8. The prize-money for the soldiers and the revenues devoted to army expenditure were quite unnecessarily diverted and put aside for the use of other persons — a crowd of sycophants and those who at that time were deputed to guard the empresses — as if the emperor Basil had filled the imperial treasuries with wealth for this very purpose.
9. Most men are convinced that the nations around us have made their sudden incursions against our borders, these wild unexpected inroads, for the first time in our day, but I myself hold a different view. I believe the house is doomed when the mortar that binds its bricks together becomes loose, and although the start of the trouble passed unnoticed by the majority, there is no doubt that it developed and gathered strength from that first cause. In fact, the gathering of the clouds in those days presaged the mighty deluge we are suffering today. But I must not speak of that yet.

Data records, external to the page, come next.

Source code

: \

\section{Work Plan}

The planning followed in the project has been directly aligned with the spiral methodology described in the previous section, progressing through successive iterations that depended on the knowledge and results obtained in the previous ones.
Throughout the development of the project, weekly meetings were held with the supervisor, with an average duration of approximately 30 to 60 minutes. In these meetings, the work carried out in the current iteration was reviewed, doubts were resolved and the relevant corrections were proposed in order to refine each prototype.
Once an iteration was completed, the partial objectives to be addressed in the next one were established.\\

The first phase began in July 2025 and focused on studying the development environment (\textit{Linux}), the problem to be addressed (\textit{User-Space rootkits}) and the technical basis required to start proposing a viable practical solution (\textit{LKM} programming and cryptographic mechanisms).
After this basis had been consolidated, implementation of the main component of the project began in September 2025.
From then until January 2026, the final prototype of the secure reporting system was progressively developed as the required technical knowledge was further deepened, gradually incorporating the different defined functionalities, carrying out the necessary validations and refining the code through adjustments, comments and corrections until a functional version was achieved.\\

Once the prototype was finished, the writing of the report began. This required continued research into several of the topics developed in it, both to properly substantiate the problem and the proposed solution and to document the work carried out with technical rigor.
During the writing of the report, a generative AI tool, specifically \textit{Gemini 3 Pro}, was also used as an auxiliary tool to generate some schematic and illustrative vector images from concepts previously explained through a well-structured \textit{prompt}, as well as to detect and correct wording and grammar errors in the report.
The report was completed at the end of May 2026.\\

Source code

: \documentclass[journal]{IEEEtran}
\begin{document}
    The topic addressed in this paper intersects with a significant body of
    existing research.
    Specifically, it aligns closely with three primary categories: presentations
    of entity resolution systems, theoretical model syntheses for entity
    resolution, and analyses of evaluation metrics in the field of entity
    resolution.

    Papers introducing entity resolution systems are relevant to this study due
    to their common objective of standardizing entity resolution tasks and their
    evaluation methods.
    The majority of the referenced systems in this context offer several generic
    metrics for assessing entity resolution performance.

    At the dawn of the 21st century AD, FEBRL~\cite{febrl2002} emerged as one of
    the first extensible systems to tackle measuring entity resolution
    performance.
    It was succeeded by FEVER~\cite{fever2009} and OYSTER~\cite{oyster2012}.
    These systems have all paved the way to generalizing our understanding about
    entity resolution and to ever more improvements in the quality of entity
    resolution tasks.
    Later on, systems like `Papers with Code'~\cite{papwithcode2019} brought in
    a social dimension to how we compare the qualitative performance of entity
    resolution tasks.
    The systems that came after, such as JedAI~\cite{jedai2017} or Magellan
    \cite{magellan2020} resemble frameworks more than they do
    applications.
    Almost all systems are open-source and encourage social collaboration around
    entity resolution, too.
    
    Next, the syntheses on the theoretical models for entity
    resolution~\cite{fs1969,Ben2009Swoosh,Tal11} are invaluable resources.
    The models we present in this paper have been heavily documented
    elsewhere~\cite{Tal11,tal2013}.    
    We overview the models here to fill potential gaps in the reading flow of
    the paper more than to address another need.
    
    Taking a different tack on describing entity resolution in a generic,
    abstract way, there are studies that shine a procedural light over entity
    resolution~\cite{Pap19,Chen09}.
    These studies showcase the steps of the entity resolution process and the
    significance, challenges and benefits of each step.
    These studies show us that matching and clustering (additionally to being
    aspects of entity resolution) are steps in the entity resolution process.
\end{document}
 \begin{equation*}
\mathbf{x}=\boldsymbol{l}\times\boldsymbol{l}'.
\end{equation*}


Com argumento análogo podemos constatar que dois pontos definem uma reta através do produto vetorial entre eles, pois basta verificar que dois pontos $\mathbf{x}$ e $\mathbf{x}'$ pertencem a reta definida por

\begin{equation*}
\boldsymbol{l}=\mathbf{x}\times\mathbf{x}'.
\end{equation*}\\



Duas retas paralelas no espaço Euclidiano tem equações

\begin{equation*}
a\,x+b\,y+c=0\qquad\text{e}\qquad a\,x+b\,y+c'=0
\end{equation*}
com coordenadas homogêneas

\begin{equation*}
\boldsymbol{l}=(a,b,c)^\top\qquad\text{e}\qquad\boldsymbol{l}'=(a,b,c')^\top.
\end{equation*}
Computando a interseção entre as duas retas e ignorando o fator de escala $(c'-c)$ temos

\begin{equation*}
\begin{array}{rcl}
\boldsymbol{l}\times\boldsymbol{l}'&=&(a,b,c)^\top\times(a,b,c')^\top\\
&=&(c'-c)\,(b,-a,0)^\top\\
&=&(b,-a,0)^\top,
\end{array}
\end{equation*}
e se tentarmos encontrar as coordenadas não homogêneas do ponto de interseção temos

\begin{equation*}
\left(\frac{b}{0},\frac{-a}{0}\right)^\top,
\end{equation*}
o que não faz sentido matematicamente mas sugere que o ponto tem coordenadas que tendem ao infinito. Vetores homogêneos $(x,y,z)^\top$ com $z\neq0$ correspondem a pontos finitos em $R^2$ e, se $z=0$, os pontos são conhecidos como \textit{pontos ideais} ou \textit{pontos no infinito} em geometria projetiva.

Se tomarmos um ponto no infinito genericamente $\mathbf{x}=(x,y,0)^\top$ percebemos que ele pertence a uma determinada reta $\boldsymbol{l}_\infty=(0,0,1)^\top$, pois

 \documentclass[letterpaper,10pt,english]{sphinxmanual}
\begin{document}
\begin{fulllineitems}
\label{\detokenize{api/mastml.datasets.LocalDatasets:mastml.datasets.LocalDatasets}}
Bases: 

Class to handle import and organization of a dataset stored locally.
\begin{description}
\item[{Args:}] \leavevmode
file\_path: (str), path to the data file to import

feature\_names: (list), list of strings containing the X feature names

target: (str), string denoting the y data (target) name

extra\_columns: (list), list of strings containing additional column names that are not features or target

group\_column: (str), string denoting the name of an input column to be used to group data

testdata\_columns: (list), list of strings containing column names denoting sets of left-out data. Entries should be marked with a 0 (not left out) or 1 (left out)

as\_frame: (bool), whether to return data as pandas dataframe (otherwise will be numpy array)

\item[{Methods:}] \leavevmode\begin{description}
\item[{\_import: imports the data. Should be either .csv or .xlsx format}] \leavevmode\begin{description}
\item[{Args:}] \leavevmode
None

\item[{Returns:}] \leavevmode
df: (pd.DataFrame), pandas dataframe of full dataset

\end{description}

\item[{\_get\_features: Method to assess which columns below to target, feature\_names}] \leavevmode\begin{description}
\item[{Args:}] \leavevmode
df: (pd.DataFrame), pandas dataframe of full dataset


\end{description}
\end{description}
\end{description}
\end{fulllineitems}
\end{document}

The Augusta Zoe Deliberates whom to Promote to the Throne
10. In the description of the events that follow I will speak with greater authority and more personal knowledge. The affairs of state urgently demanded vigorous and skilful direction. The country needed a man’s supervision — a man at once strong-handed and very experienced in government, one who not only understood the present situation, but also any mistakes that had been made in the past, with their probable results.
We wanted a man who would make provision for the future and prepare long beforehand against all possible attacks or likely invasions from abroad. But the love of power, or the lack of power, the apparent freedom and the absence of supervision and the desire for ever greater power — these were the things that made the emperor’s apartment into a gynaeconitis.
11. Even so, most people had no settled convictions. One rumour after another was bruited abroad, either favourable or otherwise to Zoe (for there were some who thought that Theodora should rightly be empress, on the ground that she had championed the cause of the people; moreover, they said, she had never married; others, again, believed the elder sister was more suited to rule, because she had previous experience of power, and power exercised a peculiar fascination on her).
While these rumours were spreading, first one way, then another, among the people, Zoe anticipated their decision and seized all power for herself a second time. The next move was to search for and decide on the man of the most illustrious descent and of the most distinguished fortune, whether he held a seat in the senate or served in the army.